Es treffe auch nicht zu, daß die angespannte Finanzlage des Bundes und die günstige Personalbestandsentwicklung im Bereich der Heeresfliegertruppe eine weitere Inübunghaltung überflüssig mache. In den fliegenden Verbänden bestehe nach wie vor ein empfindliches Fehl an einsatzfähigen Piloten. So hätten bei dem Manöver "Starke Wehr" von 43 flugklaren Hubschraubern des HFlgRgt ... nur 36 besetzt werden können.
Es gebe überdies eine ganze Anzahl von Technikern, die weiterhin in Übung gehalten würden, und zwar auch solche, die nicht ab 1. Oktober 1982 für eine fliegerische Verwendung vorgesehen seien. Auch würden weiterhin Offiziere zur fliegerischen Inübunghaltung verpflichtet, deren Dienstposten nicht in der STAN mit erster oder zweiter ATB/ATN als Luftfahrzeugführer (Hubschrauberführer) bezeichnet seien. So erfordere z.B. die Stellung des stellvertretenden Kommandeurs der LfzTAbt eines HFlgRgt nach ATB/ATN keine Hubschrauberführerqualifikation und trotzdem dürfe sein Stellvertreter als Kommandeur der LfzTAbt ... weiterhin fliegen.
Schließlich sei durch die auf dem Erlaß des Heeresamtes - General der Heeresfliegertruppe - vom 21. April 1981 beruhende angefochtene Entscheidung, Luftfahrzeugtechnische Offiziere nicht mehr fliegen zu lassen, eine klare Benachteiligung dieser Offiziere in ihren Laufbahnerwartungen gegenüber denjenigen, die fliegerisch eingesetzt seien, zu erwarten. Für letztere seien erheblich bessere Aufstiegsmöglichkeiten gegeben.

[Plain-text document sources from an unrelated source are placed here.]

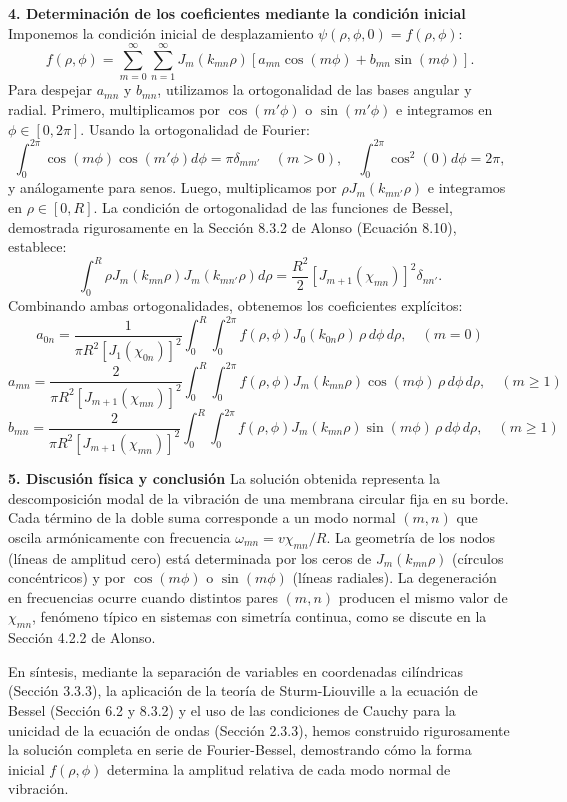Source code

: \documentclass[a4paper]{article}
\begin{document}
\textbf{4. Determinación de los coeficientes mediante la condición inicial}
Imponemos la condición inicial de desplazamiento $\psi(\rho, \phi, 0) = f(\rho, \phi)$:
$$f(\rho, \phi) = \sum_{m=0}^{\infty} \sum_{n=1}^{\infty} J_m(k_{mn} \rho) \left[ a_{mn} \cos(m\phi) + b_{mn} \sin(m\phi) \right].$$
Para despejar $a_{mn}$ y $b_{mn}$, utilizamos la ortogonalidad de las bases angular y radial. Primero, multiplicamos por $\cos(m'\phi)$ o $\sin(m'\phi)$ e integramos en $\phi \in [0, 2\pi]$. Usando la ortogonalidad de Fourier:
$$\int_0^{2\pi} \cos(m\phi) \cos(m'\phi) d\phi = \pi \delta_{mm'} \quad (m>0), \quad \int_0^{2\pi} \cos^2(0) d\phi = 2\pi,$$
y análogamente para senos. Luego, multiplicamos por $\rho J_m(k_{mn'} \rho)$ e integramos en $\rho \in [0, R]$. La condición de ortogonalidad de las funciones de Bessel, demostrada rigurosamente en la Sección 8.3.2 de Alonso (Ecuación 8.10), establece:
$$\int_0^R \rho J_m(k_{mn} \rho) J_m(k_{mn'} \rho) d\rho = \frac{R^2}{2} \left[ J_{m+1}(\chi_{mn}) \right]^2 \delta_{nn'}.$$
Combinando ambas ortogonalidades, obtenemos los coeficientes explícitos:
$$a_{0n} = \frac{1}{\pi R^2 [J_1(\chi_{0n})]^2} \int_0^R \int_0^{2\pi} f(\rho, \phi) J_0(k_{0n} \rho) \, \rho \, d\phi \, d\rho, \quad (m=0)$$
$$a_{mn} = \frac{2}{\pi R^2 [J_{m+1}(\chi_{mn})]^2} \int_0^R \int_0^{2\pi} f(\rho, \phi) J_m(k_{mn} \rho) \cos(m\phi) \, \rho \, d\phi \, d\rho, \quad (m \ge 1)$$
$$b_{mn} = \frac{2}{\pi R^2 [J_{m+1}(\chi_{mn})]^2} \int_0^R \int_0^{2\pi} f(\rho, \phi) J_m(k_{mn} \rho) \sin(m\phi) \, \rho \, d\phi \, d\rho, \quad (m \ge 1)$$

\textbf{5. Discusión física y conclusión}
La solución obtenida representa la descomposición modal de la vibración de una membrana circular fija en su borde. Cada término de la doble suma corresponde a un modo normal $(m,n)$ que oscila armónicamente con frecuencia $\omega_{mn} = v \chi_{mn}/R$. La geometría de los nodos (líneas de amplitud cero) está determinada por los ceros de $J_m(k_{mn}\rho)$ (círculos concéntricos) y por $\cos(m\phi)$ o $\sin(m\phi)$ (líneas radiales). La degeneración en frecuencias ocurre cuando distintos pares $(m,n)$ producen el mismo valor de $\chi_{mn}$, fenómeno típico en sistemas con simetría continua, como se discute en la Sección 4.2.2 de Alonso. 

En síntesis, mediante la separación de variables en coordenadas cilíndricas (Sección 3.3.3), la aplicación de la teoría de Sturm-Liouville a la ecuación de Bessel (Sección 6.2 y 8.3.2) y el uso de las condiciones de Cauchy para la unicidad de la ecuación de ondas (Sección 2.3.3), hemos construido rigurosamente la solución completa en serie de Fourier-Bessel, demostrando cómo la forma inicial $f(\rho,\phi)$ determina la amplitud relativa de cada modo normal de vibración.
\end{document}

Der Antragsteller beantragt,
den BMVg unter Aufhebung des Bescheides vom 27. Juli 1981 zu verpflichten, ihn weiterhin zur Erhaltung seines fliegerischen Könnens zu verpflichten bzw. zuzulassen,
hilfsweise,
den BMVg zu verpflichten, ihn unter Beachtung der Rechtsauffassung des Senats neu zu verbescheiden.
Der BMVg beantragt,
den Antrag zurückzuweisen.
Er trägt vor, die Entscheidung, den Antragsteller nicht zur Erhaltung des fliegerischen Könnens zu verpflichten, sei angesichts der geänderten Personalsituation bei den Hubschrauberführern, der aktuellen Personalplanung für die Heeresfliegertruppe und der angespannten Finanzlage des Bundes Rechtens. Soweit der Antragsteller in der Vergangenheit fliegerisch eingesetzt worden sei, obwohl er keinen fliegerischen Dienstposten innegehabt habe, habe sich die Notwendigkeit hierzu durch die mehrmaligen in der Heeresfliegertruppe vorgenommenen Umgliederungen ergeben, die jeweils auch mit einer Erhöhung des Solls an Hubschrauberführern verbunden gewesen seien. Um das Fehl an Piloten auszugleichen, habe man auch auf diejenigen Hubschrauberführer zurückgreifen müssen, die keinen fliegerischen Dienstposten innegehabt hätten.
Solange der Antragsteller aus Bedarfsgründen fliegerisch eingesetzt worden sei, sei er der Luftfahrzeugführer-Gruppe (LFF-Gruppe) I zugeordnet gewesen. Die Gruppeneinteilung der Luftfahrzeugführer sei in Abschn. III B Nrn. 1 und 2 der "Richtlinien für die Gewährung einer Fliegerzulage" (VMBl 1963, 510) geregelt. Danach gehörten zur LFF-Gruppe I nur Luftfahrzeugführer, die in fliegenden Verbänden eine fliegerische Verwendung hätten. Dies treffe grundsätzlich nur für Luftfahrzeugführer zu, die einen fliegerischen Dienstposten innehätten. Einen solchen fliegerischen Dienstposten besetze der Antragsteller aber nicht.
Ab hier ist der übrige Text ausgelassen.